# Problem:
Find the line in the entries below that contains "2. **Адаптация к". Repeat it exactly, and every line after it through the line that contains "1. **Прогнозирующее Управление**: Системы, способные".

# Data for the task:
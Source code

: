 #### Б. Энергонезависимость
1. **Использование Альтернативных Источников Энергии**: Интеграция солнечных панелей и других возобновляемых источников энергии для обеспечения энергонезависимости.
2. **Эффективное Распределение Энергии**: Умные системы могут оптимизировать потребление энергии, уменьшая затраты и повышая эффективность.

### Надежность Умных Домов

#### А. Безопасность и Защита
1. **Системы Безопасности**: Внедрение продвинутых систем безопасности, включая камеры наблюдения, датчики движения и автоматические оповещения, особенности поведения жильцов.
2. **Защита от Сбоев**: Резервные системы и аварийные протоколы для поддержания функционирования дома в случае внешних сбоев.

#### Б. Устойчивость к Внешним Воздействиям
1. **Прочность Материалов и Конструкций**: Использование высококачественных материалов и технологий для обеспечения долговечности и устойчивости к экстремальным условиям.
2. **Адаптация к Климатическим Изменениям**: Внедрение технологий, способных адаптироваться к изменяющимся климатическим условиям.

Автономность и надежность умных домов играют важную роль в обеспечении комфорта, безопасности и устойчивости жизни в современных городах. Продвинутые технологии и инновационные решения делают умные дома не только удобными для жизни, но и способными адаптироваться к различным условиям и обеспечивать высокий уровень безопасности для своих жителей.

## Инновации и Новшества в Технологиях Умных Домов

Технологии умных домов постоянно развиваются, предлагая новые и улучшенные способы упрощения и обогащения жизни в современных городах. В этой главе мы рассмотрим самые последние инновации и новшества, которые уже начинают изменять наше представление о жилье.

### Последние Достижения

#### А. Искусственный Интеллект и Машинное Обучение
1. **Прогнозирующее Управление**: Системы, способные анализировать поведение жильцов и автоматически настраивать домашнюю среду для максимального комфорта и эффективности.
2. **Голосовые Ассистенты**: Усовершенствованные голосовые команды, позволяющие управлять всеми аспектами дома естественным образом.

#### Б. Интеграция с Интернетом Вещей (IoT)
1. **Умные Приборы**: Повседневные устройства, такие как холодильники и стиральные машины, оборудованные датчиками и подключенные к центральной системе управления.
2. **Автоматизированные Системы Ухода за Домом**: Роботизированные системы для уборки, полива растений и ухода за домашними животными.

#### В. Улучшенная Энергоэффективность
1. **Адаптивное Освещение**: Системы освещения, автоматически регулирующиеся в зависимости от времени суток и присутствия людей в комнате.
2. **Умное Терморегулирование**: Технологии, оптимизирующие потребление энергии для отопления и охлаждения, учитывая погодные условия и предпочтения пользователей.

# Solution to this exercise:
2. **Адаптация к Климатическим Изменениям**: Внедрение технологий, способных адаптироваться к изменяющимся климатическим условиям.

Автономность и надежность умных домов играют важную роль в обеспечении комфорта, безопасности и устойчивости жизни в современных городах. Продвинутые технологии и инновационные решения делают умные дома не только удобными для жизни, но и способными адаптироваться к различным условиям и обеспечивать высокий уровень безопасности для своих жителей.

## Инновации и Новшества в Технологиях Умных Домов

Технологии умных домов постоянно развиваются, предлагая новые и улучшенные способы упрощения и обогащения жизни в современных городах. В этой главе мы рассмотрим самые последние инновации и новшества, которые уже начинают изменять наше представление о жилье.

### Последние Достижения

#### А. Искусственный Интеллект и Машинное Обучение
1. **Прогнозирующее Управление**: Системы, способные анализировать поведение жильцов и автоматически настраивать домашнюю среду для максимального комфорта и эффективности.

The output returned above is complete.